━━━━━ Data for analysis ━━━━━

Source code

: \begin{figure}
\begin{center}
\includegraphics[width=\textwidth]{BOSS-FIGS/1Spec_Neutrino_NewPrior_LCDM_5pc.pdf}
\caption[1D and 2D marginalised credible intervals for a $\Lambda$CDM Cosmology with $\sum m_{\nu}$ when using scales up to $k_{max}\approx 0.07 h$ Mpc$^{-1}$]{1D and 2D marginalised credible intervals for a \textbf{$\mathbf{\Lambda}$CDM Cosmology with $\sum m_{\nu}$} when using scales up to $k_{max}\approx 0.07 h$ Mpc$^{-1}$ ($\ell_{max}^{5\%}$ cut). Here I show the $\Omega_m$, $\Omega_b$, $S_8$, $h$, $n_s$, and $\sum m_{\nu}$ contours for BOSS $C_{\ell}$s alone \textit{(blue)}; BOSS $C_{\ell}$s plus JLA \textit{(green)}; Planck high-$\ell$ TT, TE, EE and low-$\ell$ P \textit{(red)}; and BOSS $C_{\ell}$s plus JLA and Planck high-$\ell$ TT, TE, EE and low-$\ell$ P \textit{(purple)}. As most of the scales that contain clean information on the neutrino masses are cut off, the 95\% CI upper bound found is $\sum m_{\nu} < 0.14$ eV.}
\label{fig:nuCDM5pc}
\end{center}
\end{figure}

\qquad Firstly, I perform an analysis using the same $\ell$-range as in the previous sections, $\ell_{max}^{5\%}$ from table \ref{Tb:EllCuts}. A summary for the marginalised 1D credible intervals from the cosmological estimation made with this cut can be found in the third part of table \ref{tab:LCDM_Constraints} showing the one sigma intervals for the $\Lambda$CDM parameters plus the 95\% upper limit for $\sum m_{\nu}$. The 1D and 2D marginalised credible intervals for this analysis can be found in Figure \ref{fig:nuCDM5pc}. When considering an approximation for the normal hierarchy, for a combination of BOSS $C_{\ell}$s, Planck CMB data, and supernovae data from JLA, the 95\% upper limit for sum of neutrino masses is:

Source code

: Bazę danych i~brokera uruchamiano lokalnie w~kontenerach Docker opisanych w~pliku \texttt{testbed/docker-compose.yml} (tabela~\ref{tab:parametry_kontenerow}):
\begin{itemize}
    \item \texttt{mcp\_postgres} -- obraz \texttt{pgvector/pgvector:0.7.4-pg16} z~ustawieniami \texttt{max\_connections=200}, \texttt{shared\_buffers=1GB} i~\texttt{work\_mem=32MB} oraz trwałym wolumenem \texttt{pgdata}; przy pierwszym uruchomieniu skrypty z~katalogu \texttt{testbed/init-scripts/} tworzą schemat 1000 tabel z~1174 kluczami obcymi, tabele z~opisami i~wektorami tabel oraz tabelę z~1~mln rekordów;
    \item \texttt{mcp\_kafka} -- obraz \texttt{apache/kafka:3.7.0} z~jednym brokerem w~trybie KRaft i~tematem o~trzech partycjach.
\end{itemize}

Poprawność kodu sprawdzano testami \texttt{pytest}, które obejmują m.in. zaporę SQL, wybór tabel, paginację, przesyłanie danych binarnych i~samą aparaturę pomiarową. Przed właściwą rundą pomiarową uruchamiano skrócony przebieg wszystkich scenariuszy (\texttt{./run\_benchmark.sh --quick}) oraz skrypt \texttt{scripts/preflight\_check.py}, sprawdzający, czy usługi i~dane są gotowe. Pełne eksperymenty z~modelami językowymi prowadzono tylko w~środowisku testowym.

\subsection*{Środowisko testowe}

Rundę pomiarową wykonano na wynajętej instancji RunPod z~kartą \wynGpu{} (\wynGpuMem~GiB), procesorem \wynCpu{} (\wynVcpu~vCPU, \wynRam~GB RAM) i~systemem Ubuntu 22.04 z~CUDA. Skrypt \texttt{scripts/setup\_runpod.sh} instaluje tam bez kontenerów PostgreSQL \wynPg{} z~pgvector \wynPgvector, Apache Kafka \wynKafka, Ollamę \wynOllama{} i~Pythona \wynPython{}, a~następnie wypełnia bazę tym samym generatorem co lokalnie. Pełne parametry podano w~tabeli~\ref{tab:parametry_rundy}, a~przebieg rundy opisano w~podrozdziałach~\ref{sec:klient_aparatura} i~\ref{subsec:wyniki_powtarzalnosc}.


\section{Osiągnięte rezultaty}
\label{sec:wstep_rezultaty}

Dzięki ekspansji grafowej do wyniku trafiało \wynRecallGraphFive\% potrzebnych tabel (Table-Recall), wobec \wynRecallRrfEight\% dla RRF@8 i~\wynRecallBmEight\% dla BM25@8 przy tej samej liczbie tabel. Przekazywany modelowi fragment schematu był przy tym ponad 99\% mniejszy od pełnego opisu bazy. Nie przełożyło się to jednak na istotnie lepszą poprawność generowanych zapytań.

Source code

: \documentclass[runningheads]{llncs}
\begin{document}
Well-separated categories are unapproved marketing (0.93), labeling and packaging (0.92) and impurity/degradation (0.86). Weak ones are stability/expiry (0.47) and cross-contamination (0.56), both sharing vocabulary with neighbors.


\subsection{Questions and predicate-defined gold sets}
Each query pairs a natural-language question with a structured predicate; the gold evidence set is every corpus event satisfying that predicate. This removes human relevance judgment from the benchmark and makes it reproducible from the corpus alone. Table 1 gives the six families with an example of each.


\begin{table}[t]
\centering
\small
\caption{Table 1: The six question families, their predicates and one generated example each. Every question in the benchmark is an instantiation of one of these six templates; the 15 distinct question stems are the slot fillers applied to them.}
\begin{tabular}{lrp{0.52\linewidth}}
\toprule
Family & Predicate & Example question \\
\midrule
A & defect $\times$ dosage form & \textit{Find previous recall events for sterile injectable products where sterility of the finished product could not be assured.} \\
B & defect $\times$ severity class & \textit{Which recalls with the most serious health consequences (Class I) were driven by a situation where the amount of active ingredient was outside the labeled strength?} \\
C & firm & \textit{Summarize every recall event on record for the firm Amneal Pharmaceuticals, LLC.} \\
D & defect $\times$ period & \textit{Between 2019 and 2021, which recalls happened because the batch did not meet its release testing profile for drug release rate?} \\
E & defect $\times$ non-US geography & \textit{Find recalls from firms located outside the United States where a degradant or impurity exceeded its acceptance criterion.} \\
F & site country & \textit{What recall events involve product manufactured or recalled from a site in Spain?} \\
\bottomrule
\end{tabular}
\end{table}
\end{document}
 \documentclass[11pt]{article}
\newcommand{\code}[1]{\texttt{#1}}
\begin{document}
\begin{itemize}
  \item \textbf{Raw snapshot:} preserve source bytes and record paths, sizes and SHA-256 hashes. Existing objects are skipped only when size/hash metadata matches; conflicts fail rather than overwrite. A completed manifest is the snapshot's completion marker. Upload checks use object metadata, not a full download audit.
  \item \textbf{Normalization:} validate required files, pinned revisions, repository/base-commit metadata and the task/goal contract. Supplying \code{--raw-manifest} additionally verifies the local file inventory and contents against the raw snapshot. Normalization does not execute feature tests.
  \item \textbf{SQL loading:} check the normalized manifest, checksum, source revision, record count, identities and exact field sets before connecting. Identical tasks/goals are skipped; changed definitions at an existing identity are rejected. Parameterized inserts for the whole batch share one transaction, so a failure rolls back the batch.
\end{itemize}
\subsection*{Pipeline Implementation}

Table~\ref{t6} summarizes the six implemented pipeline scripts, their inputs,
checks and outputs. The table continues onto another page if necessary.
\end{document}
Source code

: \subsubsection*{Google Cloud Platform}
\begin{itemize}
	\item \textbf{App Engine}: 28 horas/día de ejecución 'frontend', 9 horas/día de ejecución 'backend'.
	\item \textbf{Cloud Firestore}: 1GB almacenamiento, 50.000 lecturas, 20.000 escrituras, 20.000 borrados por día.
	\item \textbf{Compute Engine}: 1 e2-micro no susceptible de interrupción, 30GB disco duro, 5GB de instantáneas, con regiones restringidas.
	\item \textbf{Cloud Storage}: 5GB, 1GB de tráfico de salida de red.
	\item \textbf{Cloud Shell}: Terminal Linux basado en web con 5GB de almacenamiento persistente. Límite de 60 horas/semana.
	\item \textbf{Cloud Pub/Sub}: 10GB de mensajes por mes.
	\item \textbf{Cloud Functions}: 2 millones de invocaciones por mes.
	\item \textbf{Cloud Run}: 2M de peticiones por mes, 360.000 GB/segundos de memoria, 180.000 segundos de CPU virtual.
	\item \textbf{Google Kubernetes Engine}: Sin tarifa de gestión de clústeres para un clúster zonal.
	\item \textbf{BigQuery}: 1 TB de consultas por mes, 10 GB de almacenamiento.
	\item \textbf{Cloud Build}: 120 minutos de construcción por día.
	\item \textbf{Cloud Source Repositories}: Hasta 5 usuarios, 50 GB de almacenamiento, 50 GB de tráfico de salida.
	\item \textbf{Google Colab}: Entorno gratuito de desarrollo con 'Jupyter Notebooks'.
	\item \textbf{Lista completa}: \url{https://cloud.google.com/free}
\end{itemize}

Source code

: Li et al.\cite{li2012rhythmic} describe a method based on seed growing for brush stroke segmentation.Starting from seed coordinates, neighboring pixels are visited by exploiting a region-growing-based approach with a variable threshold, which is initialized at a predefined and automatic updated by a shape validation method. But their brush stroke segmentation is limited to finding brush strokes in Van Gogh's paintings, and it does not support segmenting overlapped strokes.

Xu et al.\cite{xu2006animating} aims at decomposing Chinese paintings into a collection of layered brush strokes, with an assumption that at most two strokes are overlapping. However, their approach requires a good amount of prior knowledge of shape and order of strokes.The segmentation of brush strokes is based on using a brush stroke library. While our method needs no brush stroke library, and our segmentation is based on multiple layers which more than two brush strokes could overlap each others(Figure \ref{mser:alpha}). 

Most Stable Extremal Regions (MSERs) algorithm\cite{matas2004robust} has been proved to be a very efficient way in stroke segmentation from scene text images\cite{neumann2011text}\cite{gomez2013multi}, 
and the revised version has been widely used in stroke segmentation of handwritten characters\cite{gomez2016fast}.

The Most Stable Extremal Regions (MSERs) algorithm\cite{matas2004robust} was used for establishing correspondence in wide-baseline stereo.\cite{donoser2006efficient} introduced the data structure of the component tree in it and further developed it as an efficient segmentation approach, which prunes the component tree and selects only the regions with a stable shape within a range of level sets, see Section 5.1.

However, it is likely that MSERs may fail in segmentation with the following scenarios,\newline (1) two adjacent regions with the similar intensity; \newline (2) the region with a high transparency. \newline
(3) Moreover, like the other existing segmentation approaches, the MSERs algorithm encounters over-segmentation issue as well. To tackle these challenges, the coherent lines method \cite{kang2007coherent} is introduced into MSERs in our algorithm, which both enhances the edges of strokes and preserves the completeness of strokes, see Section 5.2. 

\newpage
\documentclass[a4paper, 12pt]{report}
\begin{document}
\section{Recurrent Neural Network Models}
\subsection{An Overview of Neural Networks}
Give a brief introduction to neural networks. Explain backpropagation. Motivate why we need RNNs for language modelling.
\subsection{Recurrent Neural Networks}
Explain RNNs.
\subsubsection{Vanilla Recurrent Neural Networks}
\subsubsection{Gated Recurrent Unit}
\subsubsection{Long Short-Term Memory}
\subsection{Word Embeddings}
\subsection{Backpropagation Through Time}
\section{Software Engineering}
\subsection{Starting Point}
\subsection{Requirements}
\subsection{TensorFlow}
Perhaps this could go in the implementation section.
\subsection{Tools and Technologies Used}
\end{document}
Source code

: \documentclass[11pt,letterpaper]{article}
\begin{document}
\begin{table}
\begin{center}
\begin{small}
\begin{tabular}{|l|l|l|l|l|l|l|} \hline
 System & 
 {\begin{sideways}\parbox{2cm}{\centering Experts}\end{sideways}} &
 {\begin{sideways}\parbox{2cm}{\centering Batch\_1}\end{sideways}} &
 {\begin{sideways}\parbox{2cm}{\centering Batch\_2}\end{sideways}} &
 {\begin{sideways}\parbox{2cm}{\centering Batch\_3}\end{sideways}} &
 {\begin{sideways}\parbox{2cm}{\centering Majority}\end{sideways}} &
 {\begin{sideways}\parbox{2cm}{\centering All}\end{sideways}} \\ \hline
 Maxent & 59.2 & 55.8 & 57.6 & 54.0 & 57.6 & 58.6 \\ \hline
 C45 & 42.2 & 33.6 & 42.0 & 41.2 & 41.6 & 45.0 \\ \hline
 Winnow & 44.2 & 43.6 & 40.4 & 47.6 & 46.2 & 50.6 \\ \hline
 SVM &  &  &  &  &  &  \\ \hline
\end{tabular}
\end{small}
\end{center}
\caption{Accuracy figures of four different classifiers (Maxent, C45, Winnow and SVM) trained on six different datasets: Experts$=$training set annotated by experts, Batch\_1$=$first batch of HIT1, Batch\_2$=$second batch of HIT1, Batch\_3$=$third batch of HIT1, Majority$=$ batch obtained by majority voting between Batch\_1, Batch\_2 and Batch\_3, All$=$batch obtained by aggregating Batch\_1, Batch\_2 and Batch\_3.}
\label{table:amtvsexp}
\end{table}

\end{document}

━━━━━

▶ **What to work on**
Among the lines of the records, copy out each one that contains the word "salida".

▶ **Exercise output**
	\item \textbf{Cloud Storage}: 5GB, 1GB de tráfico de salida de red.
	\item \textbf{Cloud Source Repositories}: Hasta 5 usuarios, 50 GB de almacenamiento, 50 GB de tráfico de salida.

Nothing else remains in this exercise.